Now on Broadway, at the Walter Kerr Theater, is a revival of “The Heiress,” a play adapted from Henry James’ well-known novel Washington Square. The book itself James was not that partial to but it is considered one of his most well known. The play stars Jessica Chastain, David Straitharn, Dan Stevens and Judith Ivey and it opened November 1st to fairly mixed reviews yet it sounds worth seeing. (Has anyone read the book? It’s a bit dour tho’ much centers around, of course, Washington Square.)
From the New York Times review:
It doesn’t hurt that the book that inspired this play has always been a crowd pleaser, much to the distaste of the man who wrote it. “Washington Square” (1880) is Henry James for people who usually can’t abide Henry James. It is written in a straightforward, cozy style that has little to do with the labyrinthine interior explorations of later James. Short and perfectly constructed, it builds to a quietly harrowing climax that anticipates the genteel, ironic-twist revenge tales of W. Somerset Maugham.
James’s story of a woman who loses her heart and finds her dignity was transformed by the Goetzes into an enduring war horse for the stage (and has been far more successful than any of James’s own ventures into playwriting).
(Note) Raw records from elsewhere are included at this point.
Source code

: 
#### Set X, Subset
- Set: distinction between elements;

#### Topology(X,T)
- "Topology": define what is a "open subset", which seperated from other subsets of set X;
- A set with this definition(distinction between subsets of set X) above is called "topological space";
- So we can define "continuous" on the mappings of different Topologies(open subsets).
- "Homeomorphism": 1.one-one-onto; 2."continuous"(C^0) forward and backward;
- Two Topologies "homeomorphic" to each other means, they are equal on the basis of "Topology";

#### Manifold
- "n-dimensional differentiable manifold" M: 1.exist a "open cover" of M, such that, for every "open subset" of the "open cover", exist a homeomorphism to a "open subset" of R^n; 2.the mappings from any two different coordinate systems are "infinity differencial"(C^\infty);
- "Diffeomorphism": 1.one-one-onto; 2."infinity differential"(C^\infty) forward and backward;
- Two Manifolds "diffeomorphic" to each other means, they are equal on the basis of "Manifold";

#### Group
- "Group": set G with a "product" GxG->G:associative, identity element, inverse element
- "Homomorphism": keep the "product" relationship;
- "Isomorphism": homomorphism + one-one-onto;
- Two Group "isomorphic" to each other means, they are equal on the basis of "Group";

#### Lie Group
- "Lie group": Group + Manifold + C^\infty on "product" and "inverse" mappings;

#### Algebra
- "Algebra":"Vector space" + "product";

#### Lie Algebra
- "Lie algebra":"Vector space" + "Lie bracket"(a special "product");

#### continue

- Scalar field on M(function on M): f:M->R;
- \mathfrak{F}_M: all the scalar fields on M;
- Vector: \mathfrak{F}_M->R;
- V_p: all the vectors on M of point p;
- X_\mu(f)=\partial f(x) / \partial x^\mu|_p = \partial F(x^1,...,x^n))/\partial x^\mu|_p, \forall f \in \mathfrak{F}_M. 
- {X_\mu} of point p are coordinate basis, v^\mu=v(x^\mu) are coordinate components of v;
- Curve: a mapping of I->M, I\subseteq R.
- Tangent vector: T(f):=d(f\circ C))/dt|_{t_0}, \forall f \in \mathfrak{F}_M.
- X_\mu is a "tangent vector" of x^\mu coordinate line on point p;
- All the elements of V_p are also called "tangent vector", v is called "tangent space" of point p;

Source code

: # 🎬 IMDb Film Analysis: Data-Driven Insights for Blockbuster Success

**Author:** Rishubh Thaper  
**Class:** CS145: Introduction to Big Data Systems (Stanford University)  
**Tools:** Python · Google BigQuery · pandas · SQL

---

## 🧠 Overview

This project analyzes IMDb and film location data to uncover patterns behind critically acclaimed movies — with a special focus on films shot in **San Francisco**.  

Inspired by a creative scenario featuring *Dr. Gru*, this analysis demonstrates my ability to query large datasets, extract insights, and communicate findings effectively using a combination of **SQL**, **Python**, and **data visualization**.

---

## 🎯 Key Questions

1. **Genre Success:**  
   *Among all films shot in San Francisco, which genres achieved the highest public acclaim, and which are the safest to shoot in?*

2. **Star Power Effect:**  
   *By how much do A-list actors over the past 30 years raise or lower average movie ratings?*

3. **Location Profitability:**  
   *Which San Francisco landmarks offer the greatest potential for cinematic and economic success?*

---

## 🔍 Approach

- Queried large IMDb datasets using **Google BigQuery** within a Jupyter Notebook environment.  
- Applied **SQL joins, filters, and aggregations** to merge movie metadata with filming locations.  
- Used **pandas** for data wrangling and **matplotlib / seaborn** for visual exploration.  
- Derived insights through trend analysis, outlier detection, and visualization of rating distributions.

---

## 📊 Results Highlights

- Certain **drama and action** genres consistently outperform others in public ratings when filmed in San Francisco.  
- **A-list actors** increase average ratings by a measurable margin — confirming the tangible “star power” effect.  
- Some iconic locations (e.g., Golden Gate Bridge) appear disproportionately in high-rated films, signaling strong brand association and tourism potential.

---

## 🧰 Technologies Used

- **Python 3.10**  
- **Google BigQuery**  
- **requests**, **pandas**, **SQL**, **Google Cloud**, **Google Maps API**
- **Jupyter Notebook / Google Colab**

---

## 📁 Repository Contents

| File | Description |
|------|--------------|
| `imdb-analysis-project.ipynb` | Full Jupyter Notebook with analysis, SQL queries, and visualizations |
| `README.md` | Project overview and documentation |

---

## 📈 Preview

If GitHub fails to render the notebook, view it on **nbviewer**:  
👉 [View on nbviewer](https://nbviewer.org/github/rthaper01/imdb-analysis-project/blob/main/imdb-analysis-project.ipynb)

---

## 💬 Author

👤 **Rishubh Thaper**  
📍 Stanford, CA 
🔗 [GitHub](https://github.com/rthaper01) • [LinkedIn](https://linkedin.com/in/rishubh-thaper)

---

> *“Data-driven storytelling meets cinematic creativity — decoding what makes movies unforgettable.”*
It has since been revived on Broadway on three previous occasions and is the basis for the warmly remembered 1949 William Wyler film.
The part of Catherine — who defies her father in her love for a penniless suitor — has tended to be an awards magnet. Olivia de Havilland copped an Oscar for it, and Cherry Jones won the Tony for the 1995 revival. It is a role in which charismatic actresses hide their lights under bushels of drabness before fanning them into climactic flames in the second act. Ms. Jones’s performance, which featured an explosion of repressed emotion I’m still reeling from, turned her virtually overnight into Broadway’s leading dramatic actress.
For the moment such laurels would seem to be out of Ms. Chastain’s reach.
Fifty-two years after “Guy Domville,” Henry James’s most ambitious play, got him booed off a London stage, he finally struck it rich on Broadway—posthumously. “The Heiress,” adapted by Ruth and Augustus Goetz from “Washington Square,” James’s 1880 novella about a plain young woman of means who is courted and jilted by a gold-digging suitor, ran for a year in New York, after which William Wyler turned it into one of the finest screen versions of a classic ever to be made in Hollywood. The original play has since been revived several times on Broadway, most recently in the unforgettable 1995 Lincoln Center Theater production that made Cherry Jones a star. Now it’s receiving a big-name revival featuring Jessica Chastain. Though I wish I could be more enthusiastic about the results, this production, which is uneven but not unrewarding, will at least serve to introduce those who don’t know “The Heiress” to its manifold excellences.
It’s remarkable that the Goetzes were able to transform so elegantly turned a book as “Washington Square” into a fully stageworthy play, and even more remarkable that they contrived to do so without compromising its essence. Not only did they incorporate much of James’s dialogue into the script, but they also stuck close to his plot, adding only two neat and very effective touches of climactic melodrama. …
“The Heiress” is so fine a play that it is capable of making a strong impression even in a flawed production. That’s what happens here. Ms. Ivey is a knockout, and Mr. Strathairn is always worth seeing, even when, as is the case this time around, he fumbles the interpretive ball. But anyone who knows Mr. Wyler’s wonderful film version, or who was lucky enough to see “The Heiress” on Broadway in 1995, will know—and regret—what is missing from this revival.
Washington Square has quite a history in theater and film (Wikipedia):
Ruth and Augustus Goetz adapted the novel for a very successful play, The Heiress, originally performed on Broadway in 1947 with Wendy Hiller as Catherine and Basil Rathbone as Dr. Sloper, and revived a number of times since.
The play was adapted for film in 1949, and starred Olivia de Havilland as Catherine, Ralph Richardson as Dr. Sloper, and Montgomery Clift as Morris. William Wyler directed. Both play and movie hewed closely to the novel and cribbed many of the best lines directly from James’ dialogue. However, the Goetz version does make a few changes to the story and to the character of Catherine, making her angry enough to refuse to see her father on his deathbed, and clever enough to devise a ruse to revenge herself on Morris.
Polish director Agnieszka Holland made another major movie version in 1997, starring Jennifer Jason Leigh, Albert Finney, and Ben Chaplin, with Maggie Smith as Mrs. Penniman. While this film also takes some liberties with the original text, it is in the main a more faithful adaptation.
Currently showing at the Walter Kerr Theater 219 West 48th Street until February 10th. The Heiress website
A note: The New York Times‘ review says that Catherine (the main character in Washington Square) “finds her dignity” through her travails. It’s been a few years but that was not my impression reading the book.